Hi fellas,
as for determining the AMOUNT, not place change camber, the camber change can be figured out with some trig. I am trying to plan my own c&t, and have approached it as follows.
Each beam is pivoted at the bracket end, and secured at the coil retainer by the coil. This has a distance, somewhere around 35" iirc. Now you install your lift coils into the truck, and see how much longer your new coils are while compressed than your stock coils measured while compressed. With these measurments, you can model the camber change as a triangle and use trig.

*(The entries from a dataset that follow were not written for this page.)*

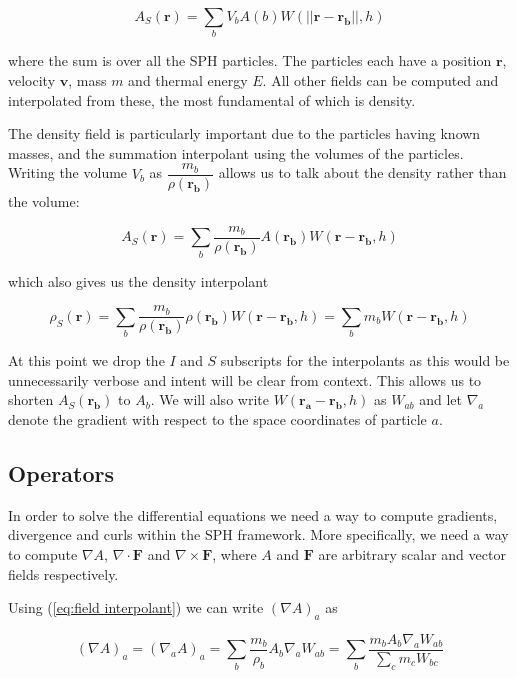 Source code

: \documentclass[../main.tex]{subfiles}
\begin{document}
\begin{equation}
    A_S(\bm{r})
    = \sum_{b} V_b A(b) W(||\bm{r} - \bm{r_b}||, h)
\end{equation}

where the sum is over all the SPH particles. The particles each have a position $\bm{r}$, velocity
$\bm{v}$, mass $m$ and thermal energy $E$. All other fields can be computed and interpolated
from these, the most fundamental of which is density.

The density field is particularly important due to the particles having known masses, and the
summation interpolant using the volumes of the particles. Writing the volume $V_b$ as
$\dfrac{m_b}{\rho(\bm{r_b})}$ allows us to talk about the density rather than the volume:

\begin{equation} \label{eq:field interpolant}
    A_S(\bm{r})
    = \sum_{b} \frac{m_b}{\rho(\bm{r_b})} A(\bm{r_b}) W(\bm{r} - \bm{r_b}, h)
\end{equation}

which also gives us the density interpolant

\begin{equation}
    \rho_S(\bm{r})
    = \sum_{b} \frac{m_b}{\rho(\bm{r_b})} \rho(\bm{r_b}) W(\bm{r} - \bm{r_b}, h)
    = \sum_{b} m_b W(\bm{r} - \bm{r_b}, h)
\end{equation}

At this point we drop the $I$ and $S$ subscripts for the interpolants as this would be
unnecessarily verbose and intent will be clear from context. This allows us to shorten
$A_S(\bm{r_b})$ to $A_b$. We will also write $W(\bm{r_a} - \bm{r_b}, h)$ as $W_{ab}$ and let
$\nabla_a$ denote the gradient with respect to the space coordinates of particle $a$.

\subsection{Operators}
In order to solve the differential equations we need a way to compute gradients, divergence and
curls within the SPH framework. More specifically, we need a way to compute
$\nabla A$, $\nabla\cdot\bm{F}$ and $\nabla\times\bm{F}$, where $A$ and $\bm{F}$ are arbitrary
scalar and vector fields respectively.

Using (\ref{eq:field interpolant}) we can write $(\nabla A)_a$ as

\begin{equation} \label{eq:naive gradient}
    (\nabla A)_a
    = (\nabla_a A)_a
    = \sum_b \frac{m_b}{\rho_b} A_b \nabla_a W_{ab}
    = \sum_b \frac{m_b A_b \nabla_a W_{ab}}{\sum_c m_c W_{bc}}
\end{equation}
\end{document}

Your pivot to coil retainer length is your hypotenuse, and your lift height is your opposite side of the triangle. Sin^-1(lift hieight/pivot to coil)=camber change (in deg's or rads).
so, assuming 35", camber changes 1.6 degress for every inch of lift.
Now you pick a spot to cut. This has been debated, and I don't know enough about this part yet to make any conclusions.
Regard less of where the cut is made, at that point, a cut is made completely through 3 sides of the beam, leaving the top side in tact. You spread this cut to put the camber back into the beam. Using trig again, take a measure of the cut's length as the hypotenuse, and the width of the gap you are creating at the bottom side of the beam as the opposite. Where Sin(deg's camber)= (gap width/cut length). Obv you plate the hell outta the beam.
Thats how i figure this stuff anyways. Lmk if you guys see anything wrong with this.
Copykat, is there any camber built into those? Are you talking about lopping off the lower bj tab and reconnecting it further out?